Exercise = Tally every line of the entries that contains the string "newtheorem", then reply with only that number.
[[ Material for this task open ]]
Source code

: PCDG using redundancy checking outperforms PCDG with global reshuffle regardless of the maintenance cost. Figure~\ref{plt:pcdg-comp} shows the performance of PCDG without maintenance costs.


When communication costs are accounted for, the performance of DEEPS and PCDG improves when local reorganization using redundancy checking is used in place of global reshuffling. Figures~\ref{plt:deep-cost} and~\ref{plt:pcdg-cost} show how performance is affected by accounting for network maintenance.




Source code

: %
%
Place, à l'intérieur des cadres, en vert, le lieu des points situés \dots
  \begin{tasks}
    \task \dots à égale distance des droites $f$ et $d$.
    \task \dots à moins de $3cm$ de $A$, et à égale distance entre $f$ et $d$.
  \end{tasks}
[[ Material for this task closed ]]
[[ Material for this task open ]]
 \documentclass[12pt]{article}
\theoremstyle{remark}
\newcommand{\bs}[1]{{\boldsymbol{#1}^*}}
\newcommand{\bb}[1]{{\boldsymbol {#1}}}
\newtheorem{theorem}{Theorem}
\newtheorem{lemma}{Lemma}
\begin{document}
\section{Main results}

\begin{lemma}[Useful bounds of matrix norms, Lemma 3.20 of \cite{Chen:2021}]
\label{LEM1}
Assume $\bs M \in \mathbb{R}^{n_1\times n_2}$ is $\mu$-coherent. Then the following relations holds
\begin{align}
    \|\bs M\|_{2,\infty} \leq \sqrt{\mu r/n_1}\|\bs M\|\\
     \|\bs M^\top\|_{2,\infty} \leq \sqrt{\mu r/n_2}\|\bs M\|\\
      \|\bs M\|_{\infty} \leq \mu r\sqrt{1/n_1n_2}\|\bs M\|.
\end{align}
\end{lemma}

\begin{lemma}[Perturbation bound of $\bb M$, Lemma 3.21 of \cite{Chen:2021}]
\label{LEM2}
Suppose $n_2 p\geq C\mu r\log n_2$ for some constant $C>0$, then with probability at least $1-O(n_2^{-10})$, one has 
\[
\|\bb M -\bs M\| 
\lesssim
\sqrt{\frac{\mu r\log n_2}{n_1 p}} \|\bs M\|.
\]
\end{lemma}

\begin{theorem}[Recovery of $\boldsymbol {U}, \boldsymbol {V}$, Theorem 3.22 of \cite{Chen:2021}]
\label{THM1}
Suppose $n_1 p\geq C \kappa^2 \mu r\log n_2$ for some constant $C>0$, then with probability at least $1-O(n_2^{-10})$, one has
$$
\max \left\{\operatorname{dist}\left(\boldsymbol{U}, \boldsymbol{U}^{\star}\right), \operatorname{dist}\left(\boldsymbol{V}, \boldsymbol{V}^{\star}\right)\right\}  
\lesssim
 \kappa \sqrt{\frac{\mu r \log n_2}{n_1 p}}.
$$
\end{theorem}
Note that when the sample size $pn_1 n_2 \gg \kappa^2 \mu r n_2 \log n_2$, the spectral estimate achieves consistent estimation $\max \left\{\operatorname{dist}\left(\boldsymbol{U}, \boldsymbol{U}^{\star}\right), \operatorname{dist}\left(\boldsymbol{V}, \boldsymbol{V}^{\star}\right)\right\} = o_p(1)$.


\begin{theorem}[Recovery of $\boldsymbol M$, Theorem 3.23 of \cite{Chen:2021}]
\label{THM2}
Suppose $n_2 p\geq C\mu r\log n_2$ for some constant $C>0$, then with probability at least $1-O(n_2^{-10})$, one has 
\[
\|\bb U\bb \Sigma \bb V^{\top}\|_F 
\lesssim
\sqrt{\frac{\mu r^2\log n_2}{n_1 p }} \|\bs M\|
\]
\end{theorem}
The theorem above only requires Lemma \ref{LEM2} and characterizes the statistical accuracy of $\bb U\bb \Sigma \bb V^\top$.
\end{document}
[[ Material for this task closed ]]
Completed task = 2